The next thing I had to learn the hard way was that the primitive does not behave like a tiny arbitrary write. Short writes are unreliable because the recv loop checks whether len + recv_len exceeds the buffer limit before copying, and a negative len looks enormous in that arithmetic. The workaround was to stop thinking in terms of small surgical writes. Each exploit stage became a broad overwrite that starts near the target and stretches forward into the real buffer.
That shaped the first stage. I chose memmove@got as the first target because the server naturally calls memmove() inside the recv path, and I already had a convenient output channel on the wrapper socket. Replacing memmove with printf@plt lets me turn a normal server action into a format-string leak without restarting the child.

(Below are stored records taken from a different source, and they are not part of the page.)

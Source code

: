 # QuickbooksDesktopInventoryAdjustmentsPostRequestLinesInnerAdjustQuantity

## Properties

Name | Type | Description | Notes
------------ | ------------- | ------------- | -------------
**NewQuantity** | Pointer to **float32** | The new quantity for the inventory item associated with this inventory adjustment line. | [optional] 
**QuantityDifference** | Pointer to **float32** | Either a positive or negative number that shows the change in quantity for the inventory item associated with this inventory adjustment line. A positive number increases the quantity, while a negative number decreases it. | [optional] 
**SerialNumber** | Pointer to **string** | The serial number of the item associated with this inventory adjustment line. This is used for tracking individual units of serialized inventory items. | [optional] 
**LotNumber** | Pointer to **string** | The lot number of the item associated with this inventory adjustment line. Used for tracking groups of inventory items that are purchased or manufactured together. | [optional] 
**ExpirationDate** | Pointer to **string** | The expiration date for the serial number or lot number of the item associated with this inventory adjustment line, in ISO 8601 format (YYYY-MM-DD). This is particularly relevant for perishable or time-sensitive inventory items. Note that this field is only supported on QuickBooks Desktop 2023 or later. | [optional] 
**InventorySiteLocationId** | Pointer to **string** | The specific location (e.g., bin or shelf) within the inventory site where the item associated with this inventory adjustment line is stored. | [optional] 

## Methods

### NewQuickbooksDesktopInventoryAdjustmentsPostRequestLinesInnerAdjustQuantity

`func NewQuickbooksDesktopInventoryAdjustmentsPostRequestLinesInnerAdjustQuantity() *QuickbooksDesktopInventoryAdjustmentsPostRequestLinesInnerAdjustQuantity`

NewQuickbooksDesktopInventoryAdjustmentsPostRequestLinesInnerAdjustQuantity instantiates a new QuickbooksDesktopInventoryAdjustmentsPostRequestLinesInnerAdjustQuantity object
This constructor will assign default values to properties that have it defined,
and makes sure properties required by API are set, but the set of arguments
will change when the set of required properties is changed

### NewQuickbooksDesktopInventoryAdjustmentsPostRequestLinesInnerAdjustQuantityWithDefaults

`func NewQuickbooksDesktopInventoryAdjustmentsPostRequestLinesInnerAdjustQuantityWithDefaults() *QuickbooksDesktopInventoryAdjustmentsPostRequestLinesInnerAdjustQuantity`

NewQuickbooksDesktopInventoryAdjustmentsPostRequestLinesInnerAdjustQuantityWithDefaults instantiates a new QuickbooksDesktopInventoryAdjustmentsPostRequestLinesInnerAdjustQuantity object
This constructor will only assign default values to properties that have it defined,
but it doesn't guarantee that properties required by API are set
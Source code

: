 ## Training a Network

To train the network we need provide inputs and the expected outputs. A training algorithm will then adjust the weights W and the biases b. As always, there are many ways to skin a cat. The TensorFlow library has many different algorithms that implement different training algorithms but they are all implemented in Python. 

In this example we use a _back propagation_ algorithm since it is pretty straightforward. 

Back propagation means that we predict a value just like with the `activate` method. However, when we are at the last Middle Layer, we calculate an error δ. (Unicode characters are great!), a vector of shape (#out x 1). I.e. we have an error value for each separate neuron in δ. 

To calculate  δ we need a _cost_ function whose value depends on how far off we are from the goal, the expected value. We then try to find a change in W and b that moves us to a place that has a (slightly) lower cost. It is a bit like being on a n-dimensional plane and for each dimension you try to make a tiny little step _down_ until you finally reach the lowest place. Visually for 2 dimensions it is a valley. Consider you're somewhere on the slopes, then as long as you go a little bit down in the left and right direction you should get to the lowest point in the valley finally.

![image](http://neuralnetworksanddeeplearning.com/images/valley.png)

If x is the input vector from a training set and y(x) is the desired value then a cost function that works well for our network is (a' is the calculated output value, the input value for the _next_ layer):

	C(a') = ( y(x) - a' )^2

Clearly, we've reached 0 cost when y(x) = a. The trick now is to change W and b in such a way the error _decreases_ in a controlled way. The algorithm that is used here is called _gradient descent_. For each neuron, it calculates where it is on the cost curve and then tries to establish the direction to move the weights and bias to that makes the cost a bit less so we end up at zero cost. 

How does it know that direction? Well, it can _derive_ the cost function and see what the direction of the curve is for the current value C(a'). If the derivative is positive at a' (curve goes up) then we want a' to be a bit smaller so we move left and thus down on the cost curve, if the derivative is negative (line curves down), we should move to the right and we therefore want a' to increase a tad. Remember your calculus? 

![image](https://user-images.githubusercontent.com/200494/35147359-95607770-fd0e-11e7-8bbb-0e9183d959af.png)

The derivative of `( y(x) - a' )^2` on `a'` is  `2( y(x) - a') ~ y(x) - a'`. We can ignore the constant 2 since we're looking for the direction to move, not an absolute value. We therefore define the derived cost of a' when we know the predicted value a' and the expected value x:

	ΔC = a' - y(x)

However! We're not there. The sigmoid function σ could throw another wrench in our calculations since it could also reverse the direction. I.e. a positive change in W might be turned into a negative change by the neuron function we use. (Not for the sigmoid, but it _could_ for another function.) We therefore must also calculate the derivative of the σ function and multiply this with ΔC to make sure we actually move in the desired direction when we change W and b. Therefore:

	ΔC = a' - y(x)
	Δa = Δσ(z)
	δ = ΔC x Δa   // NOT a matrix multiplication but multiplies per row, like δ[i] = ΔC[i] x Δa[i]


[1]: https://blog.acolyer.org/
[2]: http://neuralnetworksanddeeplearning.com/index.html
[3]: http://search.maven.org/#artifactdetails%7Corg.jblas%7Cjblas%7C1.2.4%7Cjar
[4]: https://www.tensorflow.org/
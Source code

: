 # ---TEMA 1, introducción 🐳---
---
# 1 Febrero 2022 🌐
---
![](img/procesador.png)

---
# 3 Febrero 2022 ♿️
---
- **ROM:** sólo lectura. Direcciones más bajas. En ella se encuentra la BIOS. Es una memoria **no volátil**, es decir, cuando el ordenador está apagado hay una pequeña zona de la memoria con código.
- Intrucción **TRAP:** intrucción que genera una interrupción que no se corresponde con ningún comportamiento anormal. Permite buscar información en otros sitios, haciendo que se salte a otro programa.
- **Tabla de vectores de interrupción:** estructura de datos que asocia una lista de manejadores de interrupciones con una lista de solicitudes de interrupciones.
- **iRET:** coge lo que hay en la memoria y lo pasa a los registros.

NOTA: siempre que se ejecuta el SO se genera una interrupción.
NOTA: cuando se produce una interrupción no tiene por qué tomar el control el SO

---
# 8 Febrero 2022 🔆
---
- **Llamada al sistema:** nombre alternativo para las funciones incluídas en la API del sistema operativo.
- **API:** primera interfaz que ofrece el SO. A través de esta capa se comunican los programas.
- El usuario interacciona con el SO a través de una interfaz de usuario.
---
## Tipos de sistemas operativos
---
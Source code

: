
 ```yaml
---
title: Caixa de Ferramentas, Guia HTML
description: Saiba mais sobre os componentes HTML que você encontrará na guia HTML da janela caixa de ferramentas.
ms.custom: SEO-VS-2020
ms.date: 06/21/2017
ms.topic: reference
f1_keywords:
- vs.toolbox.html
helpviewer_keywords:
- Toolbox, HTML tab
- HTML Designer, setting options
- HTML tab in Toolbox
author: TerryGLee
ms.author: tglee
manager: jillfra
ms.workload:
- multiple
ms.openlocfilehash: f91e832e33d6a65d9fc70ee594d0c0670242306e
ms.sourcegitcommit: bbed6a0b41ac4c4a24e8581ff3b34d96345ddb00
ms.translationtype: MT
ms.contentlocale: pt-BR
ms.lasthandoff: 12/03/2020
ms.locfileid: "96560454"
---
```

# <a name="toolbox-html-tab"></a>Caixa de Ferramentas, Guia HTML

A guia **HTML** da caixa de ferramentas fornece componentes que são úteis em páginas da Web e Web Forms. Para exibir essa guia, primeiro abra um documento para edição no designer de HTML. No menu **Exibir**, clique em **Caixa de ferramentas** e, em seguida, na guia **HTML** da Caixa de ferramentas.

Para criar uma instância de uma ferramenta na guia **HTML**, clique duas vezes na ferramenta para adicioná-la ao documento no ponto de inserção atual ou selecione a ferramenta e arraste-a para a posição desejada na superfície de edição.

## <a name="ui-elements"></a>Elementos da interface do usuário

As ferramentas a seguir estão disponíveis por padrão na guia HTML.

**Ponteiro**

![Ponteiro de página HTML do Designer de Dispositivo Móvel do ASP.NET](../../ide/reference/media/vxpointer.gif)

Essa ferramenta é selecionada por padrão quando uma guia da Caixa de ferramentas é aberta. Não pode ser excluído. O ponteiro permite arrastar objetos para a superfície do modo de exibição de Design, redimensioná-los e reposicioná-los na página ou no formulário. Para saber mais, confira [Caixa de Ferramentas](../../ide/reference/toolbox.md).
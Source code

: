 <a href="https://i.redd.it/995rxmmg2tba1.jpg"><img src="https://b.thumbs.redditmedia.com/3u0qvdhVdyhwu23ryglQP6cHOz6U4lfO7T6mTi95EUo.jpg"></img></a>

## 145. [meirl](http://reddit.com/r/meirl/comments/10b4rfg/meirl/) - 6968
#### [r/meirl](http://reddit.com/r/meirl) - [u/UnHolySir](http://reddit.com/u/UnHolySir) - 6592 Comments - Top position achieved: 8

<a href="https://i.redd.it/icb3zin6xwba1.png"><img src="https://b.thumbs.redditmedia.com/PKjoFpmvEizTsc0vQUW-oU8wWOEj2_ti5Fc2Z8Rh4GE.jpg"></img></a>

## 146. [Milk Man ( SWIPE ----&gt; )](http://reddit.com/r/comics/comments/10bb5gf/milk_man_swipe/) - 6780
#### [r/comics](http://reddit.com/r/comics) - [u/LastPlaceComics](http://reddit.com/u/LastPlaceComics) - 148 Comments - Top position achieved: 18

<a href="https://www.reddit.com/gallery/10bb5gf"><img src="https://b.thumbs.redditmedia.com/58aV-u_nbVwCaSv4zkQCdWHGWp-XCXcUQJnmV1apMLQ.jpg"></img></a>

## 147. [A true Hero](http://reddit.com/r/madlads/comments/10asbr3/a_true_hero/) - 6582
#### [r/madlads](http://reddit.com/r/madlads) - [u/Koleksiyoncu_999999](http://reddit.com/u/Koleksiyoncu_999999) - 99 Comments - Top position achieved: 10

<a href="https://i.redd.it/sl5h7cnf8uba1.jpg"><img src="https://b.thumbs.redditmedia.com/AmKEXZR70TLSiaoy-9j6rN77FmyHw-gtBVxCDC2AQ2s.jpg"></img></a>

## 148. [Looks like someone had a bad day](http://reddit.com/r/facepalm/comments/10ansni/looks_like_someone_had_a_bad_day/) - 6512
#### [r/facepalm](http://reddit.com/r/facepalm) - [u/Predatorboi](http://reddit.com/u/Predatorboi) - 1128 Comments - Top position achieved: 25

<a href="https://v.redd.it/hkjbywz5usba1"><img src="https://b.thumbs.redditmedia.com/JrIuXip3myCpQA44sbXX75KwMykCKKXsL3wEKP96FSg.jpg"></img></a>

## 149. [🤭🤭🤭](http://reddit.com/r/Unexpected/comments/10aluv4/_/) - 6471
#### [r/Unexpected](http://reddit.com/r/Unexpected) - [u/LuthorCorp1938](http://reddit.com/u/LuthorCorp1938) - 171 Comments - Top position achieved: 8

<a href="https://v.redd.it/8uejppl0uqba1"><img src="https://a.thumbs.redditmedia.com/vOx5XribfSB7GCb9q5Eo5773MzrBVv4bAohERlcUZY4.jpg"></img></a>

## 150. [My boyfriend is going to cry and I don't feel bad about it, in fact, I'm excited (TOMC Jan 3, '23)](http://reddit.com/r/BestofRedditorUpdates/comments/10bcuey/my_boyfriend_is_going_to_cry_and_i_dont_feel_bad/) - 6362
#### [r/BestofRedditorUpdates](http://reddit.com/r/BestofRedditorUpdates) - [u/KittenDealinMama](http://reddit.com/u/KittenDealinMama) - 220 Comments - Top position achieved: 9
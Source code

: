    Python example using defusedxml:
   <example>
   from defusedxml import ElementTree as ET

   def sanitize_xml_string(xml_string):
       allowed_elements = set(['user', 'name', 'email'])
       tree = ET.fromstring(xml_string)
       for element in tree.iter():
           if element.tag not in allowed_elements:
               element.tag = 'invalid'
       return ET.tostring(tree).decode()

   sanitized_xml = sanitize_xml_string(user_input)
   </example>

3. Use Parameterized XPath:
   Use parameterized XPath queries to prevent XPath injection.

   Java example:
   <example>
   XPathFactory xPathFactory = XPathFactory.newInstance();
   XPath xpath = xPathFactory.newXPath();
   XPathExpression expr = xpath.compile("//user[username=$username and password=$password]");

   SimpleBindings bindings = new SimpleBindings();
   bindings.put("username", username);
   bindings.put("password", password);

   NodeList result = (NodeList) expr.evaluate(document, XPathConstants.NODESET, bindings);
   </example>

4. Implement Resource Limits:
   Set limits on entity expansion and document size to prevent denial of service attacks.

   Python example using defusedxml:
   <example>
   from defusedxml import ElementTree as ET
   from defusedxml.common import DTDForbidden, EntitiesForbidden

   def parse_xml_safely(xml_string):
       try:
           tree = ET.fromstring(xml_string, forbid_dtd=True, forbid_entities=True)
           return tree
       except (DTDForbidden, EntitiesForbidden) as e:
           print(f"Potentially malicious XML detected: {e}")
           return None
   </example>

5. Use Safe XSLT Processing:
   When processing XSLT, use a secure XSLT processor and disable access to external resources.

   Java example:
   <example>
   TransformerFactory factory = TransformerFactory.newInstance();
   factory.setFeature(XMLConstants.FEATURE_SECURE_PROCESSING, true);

I also patched strtok@got to a tiny helper so the parser survived long enough to use the leak.
That decision was much better than trying to jump straight to system(). I needed a libc address from the same child process first, and the printf() pivot gave me one in a way that fit the service’s normal behavior.
The actual leak became clean once I mapped the positional-argument layout. After I knew which overwritten qwords showed up as which printf arguments, I could plant fprintf@got in a controlled slot and recover the live libc address with a single format string.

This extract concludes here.